** Saved entries **
■ ■ ■ ■
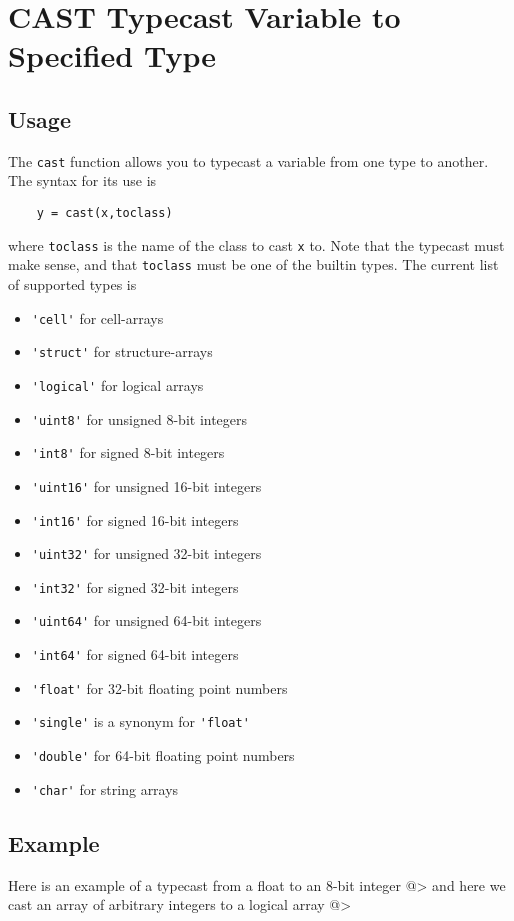 \section{CAST Typecast Variable to Specified Type}

\subsection{Usage}

The \verb|cast| function allows you to typecast a variable from one
type to another.  The syntax for its use is 
\begin{verbatim}
    y = cast(x,toclass)
\end{verbatim}
where \verb|toclass| is the name of the class to cast \verb|x| to.  Note
that the typecast must make sense, and that \verb|toclass| must be
one of the builtin types.  The current list of supported types is
\begin{itemize}
\item  \verb|'cell'| for cell-arrays

\item  \verb|'struct'| for structure-arrays

\item  \verb|'logical'| for logical arrays

\item  \verb|'uint8'| for unsigned 8-bit integers

\item  \verb|'int8'| for signed 8-bit integers

\item  \verb|'uint16'| for unsigned 16-bit integers

\item  \verb|'int16'| for signed 16-bit integers

\item  \verb|'uint32'| for unsigned 32-bit integers

\item  \verb|'int32'| for signed 32-bit integers

\item  \verb|'uint64'| for unsigned 64-bit integers

\item  \verb|'int64'| for signed 64-bit integers

\item  \verb|'float'| for 32-bit floating point numbers

\item  \verb|'single'| is a synonym for \verb|'float'|

\item  \verb|'double'| for 64-bit floating point numbers

\item  \verb|'char'| for string arrays

\end{itemize}
\subsection{Example}

Here is an example of a typecast from a float to an 8-bit integer
@>
and here we cast an array of arbitrary integers to a logical array
@>
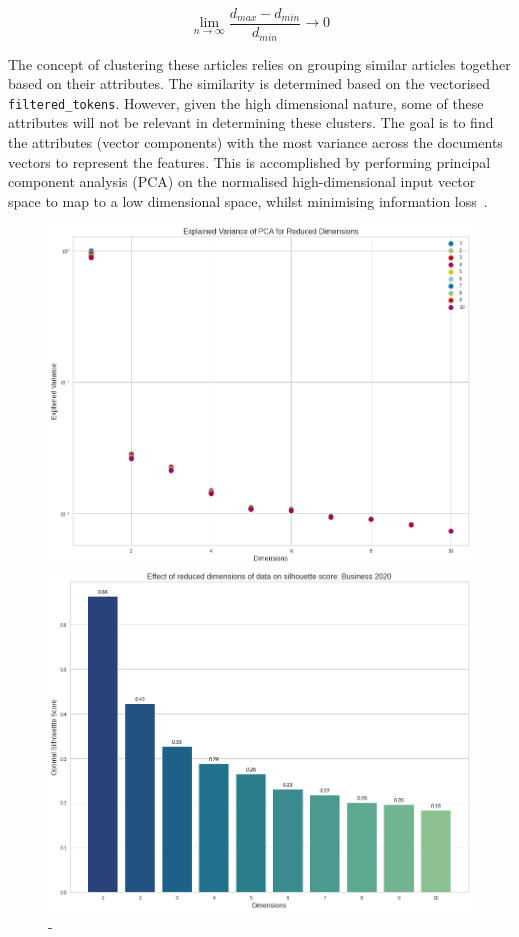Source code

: \[ \lim_{n\to\infty} \frac{d_{max} - d_{min}}{d_{min}} \to0\]

The concept of clustering these articles relies on grouping similar articles together based on their attributes. The similarity is determined based on the vectorised \texttt{filtered\_tokens}. However, given the high dimensional nature, some of these attributes will not be relevant in determining these clusters. The goal is to find the attributes (vector components) with the most variance across the documents vectors to represent the features. This is accomplished by performing principal component analysis (PCA) on the normalised high-dimensional input vector space to map to a low dimensional space, whilst minimising information loss~\cite{pca_clustering}.

\begin{figure}[H]
  \centering
    \begin{minipage}[t]{.49\textwidth}
      \centering
      \includegraphics[width=\textwidth]{images/eval/explained_variances.png}
      \caption{-}
      \label{fig:explained_variance}
    \end{minipage}
    \begin{minipage}[t]{.49\textwidth}
      \centering
      \includegraphics[width=\textwidth]{images/eval/pca_silhouette.png}

\end{minipage}
\end{figure}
■ ■ ■ ■
** Your goal **
An exact copy of the records above is required, leaving out the pictures.

** Expected answer **
 \section{CAST Typecast Variable to Specified Type}

\subsection{Usage}

The \verb|cast| function allows you to typecast a variable from one
type to another.  The syntax for its use is 
\begin{verbatim}
    y = cast(x,toclass)
\end{verbatim}
where \verb|toclass| is the name of the class to cast \verb|x| to.  Note
that the typecast must make sense, and that \verb|toclass| must be
one of the builtin types.  The current list of supported types is
\begin{itemize}
\item  \verb|'cell'| for cell-arrays

\item  \verb|'struct'| for structure-arrays

\item  \verb|'logical'| for logical arrays

\item  \verb|'uint8'| for unsigned 8-bit integers

\item  \verb|'int8'| for signed 8-bit integers

\item  \verb|'uint16'| for unsigned 16-bit integers

\item  \verb|'int16'| for signed 16-bit integers

\item  \verb|'uint32'| for unsigned 32-bit integers

\item  \verb|'int32'| for signed 32-bit integers

\item  \verb|'uint64'| for unsigned 64-bit integers

\item  \verb|'int64'| for signed 64-bit integers

\item  \verb|'float'| for 32-bit floating point numbers

\item  \verb|'single'| is a synonym for \verb|'float'|

\item  \verb|'double'| for 64-bit floating point numbers

\item  \verb|'char'| for string arrays

\end{itemize}
\subsection{Example}

Here is an example of a typecast from a float to an 8-bit integer
@>
and here we cast an array of arbitrary integers to a logical array
@>
Source code

: \[ \lim_{n\to\infty} \frac{d_{max} - d_{min}}{d_{min}} \to0\]

The concept of clustering these articles relies on grouping similar articles together based on their attributes. The similarity is determined based on the vectorised \texttt{filtered\_tokens}. However, given the high dimensional nature, some of these attributes will not be relevant in determining these clusters. The goal is to find the attributes (vector components) with the most variance across the documents vectors to represent the features. This is accomplished by performing principal component analysis (PCA) on the normalised high-dimensional input vector space to map to a low dimensional space, whilst minimising information loss~\cite{pca_clustering}.

\begin{figure}[H]
  \centering
    \begin{minipage}[t]{.49\textwidth}
      \centering
      \includegraphics[width=\textwidth]{images/eval/explained_variances.png}
      \caption{-}
      \label{fig:explained_variance}
    \end{minipage}
    \begin{minipage}[t]{.49\textwidth}
      \centering
      \includegraphics[width=\textwidth]{images/eval/pca_silhouette.png}

\end{minipage}
\end{figure}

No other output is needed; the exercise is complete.